YOUR OBJECTIVE:
Whenever the word "using" shows up in a line of the data, copy that line.

PROVIDED ENTRIES:
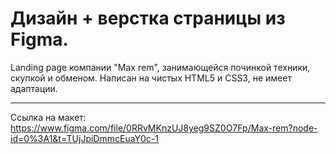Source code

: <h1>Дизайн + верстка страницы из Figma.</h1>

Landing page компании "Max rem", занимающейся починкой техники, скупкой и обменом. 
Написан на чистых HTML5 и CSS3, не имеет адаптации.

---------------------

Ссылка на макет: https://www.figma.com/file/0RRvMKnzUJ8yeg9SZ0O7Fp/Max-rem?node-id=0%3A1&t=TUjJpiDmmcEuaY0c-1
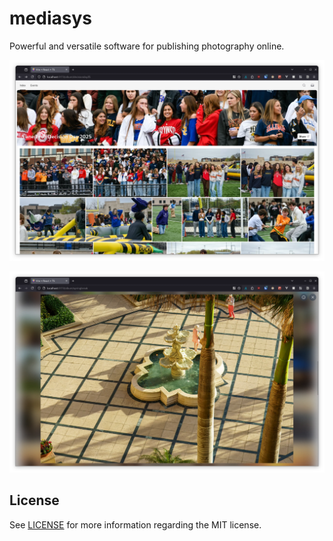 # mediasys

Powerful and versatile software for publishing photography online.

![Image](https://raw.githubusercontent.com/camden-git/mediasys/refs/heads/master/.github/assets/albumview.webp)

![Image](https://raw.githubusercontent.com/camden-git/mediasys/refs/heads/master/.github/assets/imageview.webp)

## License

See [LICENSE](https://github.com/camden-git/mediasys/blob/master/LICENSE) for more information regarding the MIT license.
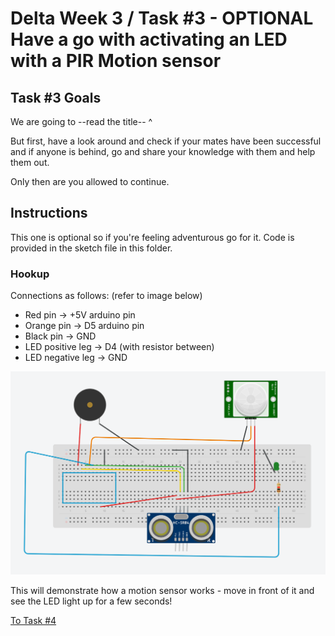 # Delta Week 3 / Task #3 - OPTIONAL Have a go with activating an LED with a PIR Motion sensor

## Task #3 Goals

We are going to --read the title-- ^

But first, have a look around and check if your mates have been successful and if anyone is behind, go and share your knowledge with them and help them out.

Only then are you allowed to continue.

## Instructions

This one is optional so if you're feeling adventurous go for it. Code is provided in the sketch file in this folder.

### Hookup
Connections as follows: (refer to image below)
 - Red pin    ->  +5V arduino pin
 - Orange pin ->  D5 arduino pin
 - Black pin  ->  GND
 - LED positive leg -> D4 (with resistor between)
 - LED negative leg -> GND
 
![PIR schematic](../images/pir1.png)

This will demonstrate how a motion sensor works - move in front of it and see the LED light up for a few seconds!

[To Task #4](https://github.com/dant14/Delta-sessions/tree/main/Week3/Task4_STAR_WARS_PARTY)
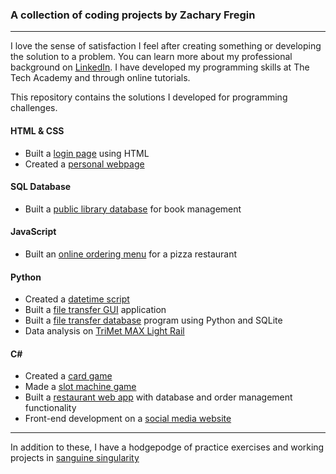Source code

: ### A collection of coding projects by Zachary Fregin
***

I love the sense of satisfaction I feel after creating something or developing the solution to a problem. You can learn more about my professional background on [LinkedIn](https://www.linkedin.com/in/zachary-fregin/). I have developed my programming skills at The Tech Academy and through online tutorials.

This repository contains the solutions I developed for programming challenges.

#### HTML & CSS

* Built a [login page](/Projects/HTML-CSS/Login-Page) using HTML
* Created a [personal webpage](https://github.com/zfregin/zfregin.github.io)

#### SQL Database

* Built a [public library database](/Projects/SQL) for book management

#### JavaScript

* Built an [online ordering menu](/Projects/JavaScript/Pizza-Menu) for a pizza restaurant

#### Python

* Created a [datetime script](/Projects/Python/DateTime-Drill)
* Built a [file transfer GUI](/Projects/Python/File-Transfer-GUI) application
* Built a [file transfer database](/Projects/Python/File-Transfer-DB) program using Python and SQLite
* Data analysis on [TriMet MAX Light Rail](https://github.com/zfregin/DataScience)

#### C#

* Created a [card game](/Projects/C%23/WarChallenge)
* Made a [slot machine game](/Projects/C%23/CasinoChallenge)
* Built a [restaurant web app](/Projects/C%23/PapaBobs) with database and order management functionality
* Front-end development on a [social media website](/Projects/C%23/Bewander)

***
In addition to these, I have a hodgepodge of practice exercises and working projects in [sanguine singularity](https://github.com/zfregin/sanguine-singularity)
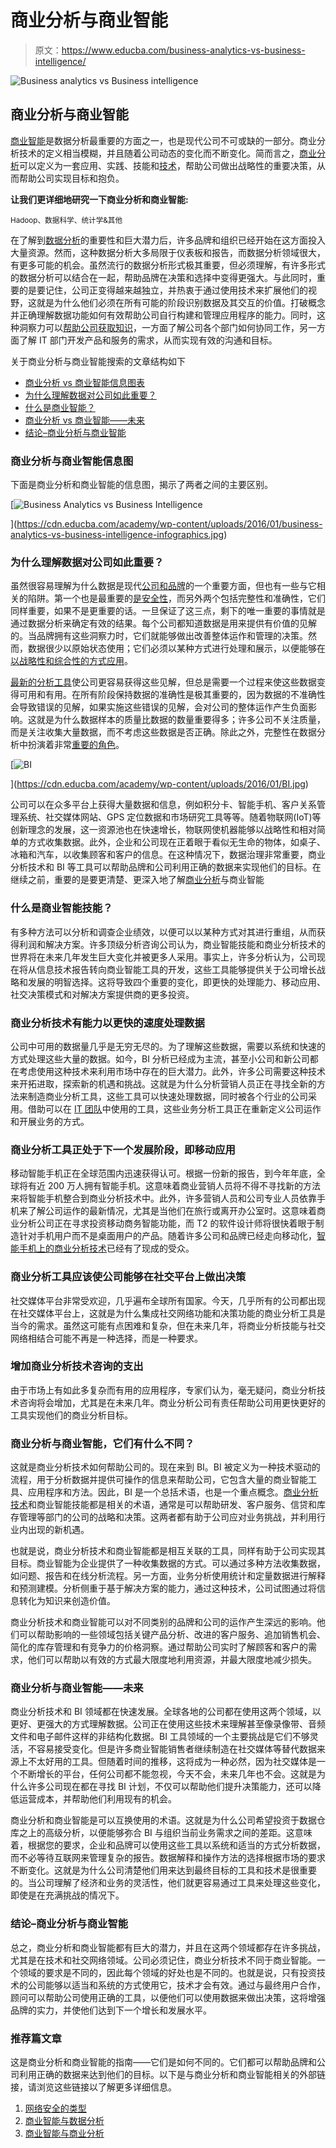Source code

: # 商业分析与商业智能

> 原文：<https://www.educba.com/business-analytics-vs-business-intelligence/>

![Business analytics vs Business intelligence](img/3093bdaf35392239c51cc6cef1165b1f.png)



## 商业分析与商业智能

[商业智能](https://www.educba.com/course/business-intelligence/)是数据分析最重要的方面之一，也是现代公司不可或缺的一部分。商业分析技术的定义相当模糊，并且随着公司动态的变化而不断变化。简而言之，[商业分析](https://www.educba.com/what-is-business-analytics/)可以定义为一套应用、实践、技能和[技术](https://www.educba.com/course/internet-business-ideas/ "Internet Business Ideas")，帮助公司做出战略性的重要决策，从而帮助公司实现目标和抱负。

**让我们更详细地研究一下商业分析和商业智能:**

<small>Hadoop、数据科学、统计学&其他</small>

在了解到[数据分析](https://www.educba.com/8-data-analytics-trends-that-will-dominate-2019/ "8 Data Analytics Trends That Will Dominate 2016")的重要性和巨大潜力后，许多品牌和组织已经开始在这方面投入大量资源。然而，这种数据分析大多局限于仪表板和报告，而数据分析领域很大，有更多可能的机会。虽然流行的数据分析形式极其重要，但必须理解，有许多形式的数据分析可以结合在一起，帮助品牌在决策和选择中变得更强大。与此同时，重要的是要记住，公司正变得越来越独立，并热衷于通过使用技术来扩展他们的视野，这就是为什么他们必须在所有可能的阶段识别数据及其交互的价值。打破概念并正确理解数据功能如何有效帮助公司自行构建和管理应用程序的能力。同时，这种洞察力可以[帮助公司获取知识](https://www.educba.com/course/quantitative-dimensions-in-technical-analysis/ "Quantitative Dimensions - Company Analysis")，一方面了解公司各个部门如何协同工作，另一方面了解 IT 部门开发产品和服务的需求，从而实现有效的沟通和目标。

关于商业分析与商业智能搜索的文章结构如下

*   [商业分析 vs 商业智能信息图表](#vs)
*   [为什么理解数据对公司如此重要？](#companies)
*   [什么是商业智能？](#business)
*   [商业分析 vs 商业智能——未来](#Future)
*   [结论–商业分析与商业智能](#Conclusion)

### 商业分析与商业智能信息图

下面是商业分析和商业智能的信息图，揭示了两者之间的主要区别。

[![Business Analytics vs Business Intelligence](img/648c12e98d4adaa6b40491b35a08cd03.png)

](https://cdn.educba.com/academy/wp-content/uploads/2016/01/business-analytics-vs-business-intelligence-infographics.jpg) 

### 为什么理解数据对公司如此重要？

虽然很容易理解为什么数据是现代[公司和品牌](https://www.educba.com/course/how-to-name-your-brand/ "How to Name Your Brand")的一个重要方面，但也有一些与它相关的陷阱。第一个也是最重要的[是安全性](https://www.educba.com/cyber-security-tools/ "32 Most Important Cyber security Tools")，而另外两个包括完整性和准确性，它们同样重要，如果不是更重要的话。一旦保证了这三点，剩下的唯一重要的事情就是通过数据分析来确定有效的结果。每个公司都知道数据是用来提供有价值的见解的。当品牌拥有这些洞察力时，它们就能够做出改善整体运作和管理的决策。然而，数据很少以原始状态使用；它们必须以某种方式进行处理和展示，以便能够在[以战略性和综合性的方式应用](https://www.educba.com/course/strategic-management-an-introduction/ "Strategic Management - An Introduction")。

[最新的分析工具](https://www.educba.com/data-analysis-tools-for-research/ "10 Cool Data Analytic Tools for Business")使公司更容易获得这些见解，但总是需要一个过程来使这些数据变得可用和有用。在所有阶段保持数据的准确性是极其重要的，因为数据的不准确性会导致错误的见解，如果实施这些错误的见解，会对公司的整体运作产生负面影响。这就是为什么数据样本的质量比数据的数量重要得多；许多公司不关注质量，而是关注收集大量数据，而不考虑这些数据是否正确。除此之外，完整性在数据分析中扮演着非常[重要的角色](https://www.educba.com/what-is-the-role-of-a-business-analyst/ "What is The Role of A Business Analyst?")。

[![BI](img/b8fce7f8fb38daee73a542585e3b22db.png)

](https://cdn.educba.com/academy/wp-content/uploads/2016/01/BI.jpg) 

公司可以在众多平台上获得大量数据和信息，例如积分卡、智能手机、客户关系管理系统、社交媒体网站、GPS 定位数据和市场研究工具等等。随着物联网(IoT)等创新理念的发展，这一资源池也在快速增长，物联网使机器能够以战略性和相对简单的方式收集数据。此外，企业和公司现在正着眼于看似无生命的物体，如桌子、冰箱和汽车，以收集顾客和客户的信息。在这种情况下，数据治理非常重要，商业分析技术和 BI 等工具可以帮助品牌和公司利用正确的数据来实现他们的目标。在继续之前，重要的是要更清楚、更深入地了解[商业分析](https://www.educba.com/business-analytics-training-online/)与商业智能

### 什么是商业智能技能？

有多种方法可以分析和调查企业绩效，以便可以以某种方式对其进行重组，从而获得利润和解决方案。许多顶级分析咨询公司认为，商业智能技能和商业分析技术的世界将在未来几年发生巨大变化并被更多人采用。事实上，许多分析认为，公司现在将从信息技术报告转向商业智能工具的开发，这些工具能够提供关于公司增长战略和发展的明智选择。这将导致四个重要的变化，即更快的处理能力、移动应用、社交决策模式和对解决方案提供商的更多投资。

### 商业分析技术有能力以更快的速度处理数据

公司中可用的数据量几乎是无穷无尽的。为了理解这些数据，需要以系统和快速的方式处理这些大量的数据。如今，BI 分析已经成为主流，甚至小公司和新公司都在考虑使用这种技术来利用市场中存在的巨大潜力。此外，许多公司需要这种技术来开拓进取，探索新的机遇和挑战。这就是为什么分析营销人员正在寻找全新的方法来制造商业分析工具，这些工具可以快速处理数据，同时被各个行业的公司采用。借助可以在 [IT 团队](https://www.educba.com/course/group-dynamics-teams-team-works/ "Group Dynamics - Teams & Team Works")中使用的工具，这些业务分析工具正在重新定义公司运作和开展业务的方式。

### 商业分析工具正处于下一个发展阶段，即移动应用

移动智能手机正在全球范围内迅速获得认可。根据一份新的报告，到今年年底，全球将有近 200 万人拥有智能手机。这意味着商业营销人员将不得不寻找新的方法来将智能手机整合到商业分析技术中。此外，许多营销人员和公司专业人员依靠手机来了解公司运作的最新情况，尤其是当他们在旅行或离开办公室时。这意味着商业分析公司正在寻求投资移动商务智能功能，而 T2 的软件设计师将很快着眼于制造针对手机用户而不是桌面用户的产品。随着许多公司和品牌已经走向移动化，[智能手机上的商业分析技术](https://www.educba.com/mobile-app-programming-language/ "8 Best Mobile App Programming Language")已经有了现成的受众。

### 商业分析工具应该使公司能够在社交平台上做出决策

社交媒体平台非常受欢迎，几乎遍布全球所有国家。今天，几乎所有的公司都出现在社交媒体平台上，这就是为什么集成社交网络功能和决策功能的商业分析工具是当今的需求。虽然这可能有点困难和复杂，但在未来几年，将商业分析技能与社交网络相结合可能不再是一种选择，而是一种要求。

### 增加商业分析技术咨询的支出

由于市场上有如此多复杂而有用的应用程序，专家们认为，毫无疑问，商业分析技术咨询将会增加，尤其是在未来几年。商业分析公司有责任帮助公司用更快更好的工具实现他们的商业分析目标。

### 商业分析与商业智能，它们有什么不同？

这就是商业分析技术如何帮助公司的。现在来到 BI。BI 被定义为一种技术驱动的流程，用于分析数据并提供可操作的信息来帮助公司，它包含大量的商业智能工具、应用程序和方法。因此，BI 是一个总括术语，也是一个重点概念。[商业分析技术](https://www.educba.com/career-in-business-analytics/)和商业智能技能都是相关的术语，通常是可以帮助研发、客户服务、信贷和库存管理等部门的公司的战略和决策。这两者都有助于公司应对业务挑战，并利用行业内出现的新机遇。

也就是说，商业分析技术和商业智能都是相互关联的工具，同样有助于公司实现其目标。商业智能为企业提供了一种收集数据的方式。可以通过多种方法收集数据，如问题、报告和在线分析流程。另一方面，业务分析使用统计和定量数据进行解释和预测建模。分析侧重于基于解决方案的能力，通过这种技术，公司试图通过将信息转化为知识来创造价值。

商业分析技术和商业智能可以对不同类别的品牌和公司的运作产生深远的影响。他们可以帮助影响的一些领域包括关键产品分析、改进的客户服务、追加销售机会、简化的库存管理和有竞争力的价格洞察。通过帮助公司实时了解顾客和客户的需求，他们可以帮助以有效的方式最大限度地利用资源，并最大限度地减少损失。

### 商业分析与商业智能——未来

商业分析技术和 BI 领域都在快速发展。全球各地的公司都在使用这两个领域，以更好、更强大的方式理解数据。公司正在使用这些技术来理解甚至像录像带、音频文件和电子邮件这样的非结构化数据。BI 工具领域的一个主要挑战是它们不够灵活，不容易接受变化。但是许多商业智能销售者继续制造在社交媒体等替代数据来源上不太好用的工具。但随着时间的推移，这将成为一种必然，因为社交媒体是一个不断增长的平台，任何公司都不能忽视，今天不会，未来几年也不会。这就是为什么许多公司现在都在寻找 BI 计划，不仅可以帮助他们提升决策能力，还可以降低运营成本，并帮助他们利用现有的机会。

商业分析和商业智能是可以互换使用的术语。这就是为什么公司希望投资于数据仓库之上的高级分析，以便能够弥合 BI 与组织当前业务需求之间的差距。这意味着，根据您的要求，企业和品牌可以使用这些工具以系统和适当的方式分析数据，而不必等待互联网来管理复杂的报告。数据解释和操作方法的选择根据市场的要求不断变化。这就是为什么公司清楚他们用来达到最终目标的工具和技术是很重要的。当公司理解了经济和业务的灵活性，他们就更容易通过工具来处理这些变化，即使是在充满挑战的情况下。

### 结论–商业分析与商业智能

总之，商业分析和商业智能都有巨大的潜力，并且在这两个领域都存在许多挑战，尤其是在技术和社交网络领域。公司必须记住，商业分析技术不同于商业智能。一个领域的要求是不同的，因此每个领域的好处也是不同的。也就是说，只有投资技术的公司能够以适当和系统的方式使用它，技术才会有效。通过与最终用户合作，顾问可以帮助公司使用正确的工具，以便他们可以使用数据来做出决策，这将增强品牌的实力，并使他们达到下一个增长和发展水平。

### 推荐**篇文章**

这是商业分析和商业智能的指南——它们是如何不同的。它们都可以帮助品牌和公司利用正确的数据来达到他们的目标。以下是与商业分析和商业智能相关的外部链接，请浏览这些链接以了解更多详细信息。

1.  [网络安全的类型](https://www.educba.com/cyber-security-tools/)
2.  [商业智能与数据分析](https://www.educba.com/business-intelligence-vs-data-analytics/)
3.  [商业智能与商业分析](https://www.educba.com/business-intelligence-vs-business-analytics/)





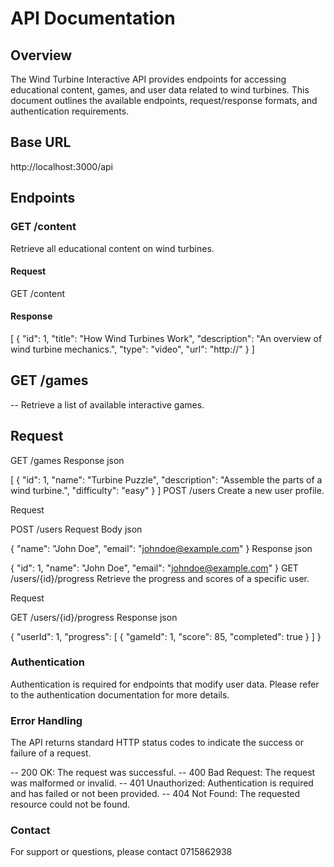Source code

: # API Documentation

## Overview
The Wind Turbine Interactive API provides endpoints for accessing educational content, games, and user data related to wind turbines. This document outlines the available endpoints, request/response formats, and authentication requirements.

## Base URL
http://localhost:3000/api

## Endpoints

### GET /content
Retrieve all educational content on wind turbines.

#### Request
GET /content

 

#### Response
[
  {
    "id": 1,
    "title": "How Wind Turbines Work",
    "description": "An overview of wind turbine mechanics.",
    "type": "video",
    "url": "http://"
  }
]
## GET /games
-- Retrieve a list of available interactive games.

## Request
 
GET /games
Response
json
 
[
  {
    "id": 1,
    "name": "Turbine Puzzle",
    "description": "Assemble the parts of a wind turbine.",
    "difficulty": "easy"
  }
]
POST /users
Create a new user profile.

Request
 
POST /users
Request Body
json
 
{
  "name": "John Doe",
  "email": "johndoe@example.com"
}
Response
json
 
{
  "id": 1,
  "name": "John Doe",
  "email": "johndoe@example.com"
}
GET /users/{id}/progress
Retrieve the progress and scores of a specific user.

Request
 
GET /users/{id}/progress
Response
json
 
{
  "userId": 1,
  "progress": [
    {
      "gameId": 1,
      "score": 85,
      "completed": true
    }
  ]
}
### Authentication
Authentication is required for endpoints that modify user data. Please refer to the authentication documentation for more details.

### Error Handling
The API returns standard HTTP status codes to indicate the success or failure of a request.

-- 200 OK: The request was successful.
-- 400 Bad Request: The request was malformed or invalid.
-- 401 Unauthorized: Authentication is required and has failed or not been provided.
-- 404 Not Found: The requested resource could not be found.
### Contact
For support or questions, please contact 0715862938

SOLUTION FOR THIS EXERCISE:
* Built a [login page](/Projects/HTML-CSS/Login-Page) using HTML
* Built a [file transfer database](/Projects/Python/File-Transfer-DB) program using Python and SQLite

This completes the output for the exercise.